_WHAT NEEDS TO BE DONE_:
Restate, word for word, every line of the data.

[Stored entries]

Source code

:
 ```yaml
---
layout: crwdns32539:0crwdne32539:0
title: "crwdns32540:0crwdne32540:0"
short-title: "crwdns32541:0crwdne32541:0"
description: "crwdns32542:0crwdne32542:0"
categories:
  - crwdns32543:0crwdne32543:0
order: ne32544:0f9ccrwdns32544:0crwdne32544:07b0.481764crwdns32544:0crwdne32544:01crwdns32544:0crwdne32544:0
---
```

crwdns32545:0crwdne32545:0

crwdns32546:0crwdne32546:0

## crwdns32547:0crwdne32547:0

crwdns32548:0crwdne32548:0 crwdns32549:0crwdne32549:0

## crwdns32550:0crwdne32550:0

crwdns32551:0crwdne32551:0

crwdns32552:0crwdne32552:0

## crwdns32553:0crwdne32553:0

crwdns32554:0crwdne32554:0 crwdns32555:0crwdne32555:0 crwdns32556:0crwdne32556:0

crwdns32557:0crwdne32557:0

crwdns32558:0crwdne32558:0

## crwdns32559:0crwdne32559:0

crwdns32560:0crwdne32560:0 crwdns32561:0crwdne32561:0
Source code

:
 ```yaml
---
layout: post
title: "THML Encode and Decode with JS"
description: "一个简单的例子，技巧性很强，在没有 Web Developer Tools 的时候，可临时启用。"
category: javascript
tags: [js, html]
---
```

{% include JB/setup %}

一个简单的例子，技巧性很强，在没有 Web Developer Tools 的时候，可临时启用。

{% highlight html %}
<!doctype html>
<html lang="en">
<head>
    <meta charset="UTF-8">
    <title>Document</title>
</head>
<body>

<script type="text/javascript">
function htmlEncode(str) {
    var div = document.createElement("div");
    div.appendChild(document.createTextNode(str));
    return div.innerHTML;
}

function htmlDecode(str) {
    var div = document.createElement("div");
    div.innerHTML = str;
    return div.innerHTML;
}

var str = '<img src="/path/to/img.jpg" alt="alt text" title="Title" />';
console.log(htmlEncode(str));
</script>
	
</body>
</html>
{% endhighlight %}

_TASK RESULT_:
Source code

:
 ```yaml
---
layout: crwdns32539:0crwdne32539:0
title: "crwdns32540:0crwdne32540:0"
short-title: "crwdns32541:0crwdne32541:0"
description: "crwdns32542:0crwdne32542:0"
categories:
  - crwdns32543:0crwdne32543:0
order: ne32544:0f9ccrwdns32544:0crwdne32544:07b0.481764crwdns32544:0crwdne32544:01crwdns32544:0crwdne32544:0
---
```

crwdns32545:0crwdne32545:0

crwdns32546:0crwdne32546:0

## crwdns32547:0crwdne32547:0

crwdns32548:0crwdne32548:0 crwdns32549:0crwdne32549:0

## crwdns32550:0crwdne32550:0

crwdns32551:0crwdne32551:0

crwdns32552:0crwdne32552:0

## crwdns32553:0crwdne32553:0

crwdns32554:0crwdne32554:0 crwdns32555:0crwdne32555:0 crwdns32556:0crwdne32556:0

crwdns32557:0crwdne32557:0

crwdns32558:0crwdne32558:0

## crwdns32559:0crwdne32559:0

crwdns32560:0crwdne32560:0 crwdns32561:0crwdne32561:0
Source code

:
 ```yaml
---
layout: post
title: "THML Encode and Decode with JS"
description: "一个简单的例子，技巧性很强，在没有 Web Developer Tools 的时候，可临时启用。"
category: javascript
tags: [js, html]
---
```

{% include JB/setup %}

一个简单的例子，技巧性很强，在没有 Web Developer Tools 的时候，可临时启用。

{% highlight html %}
<!doctype html>
<html lang="en">
<head>
    <meta charset="UTF-8">
    <title>Document</title>
</head>
<body>

<script type="text/javascript">
function htmlEncode(str) {
    var div = document.createElement("div");
    div.appendChild(document.createTextNode(str));
    return div.innerHTML;
}

function htmlDecode(str) {
    var div = document.createElement("div");
    div.innerHTML = str;
    return div.innerHTML;
}

var str = '<img src="/path/to/img.jpg" alt="alt text" title="Title" />';
console.log(htmlEncode(str));
</script>
	
</body>
</html>
{% endhighlight %}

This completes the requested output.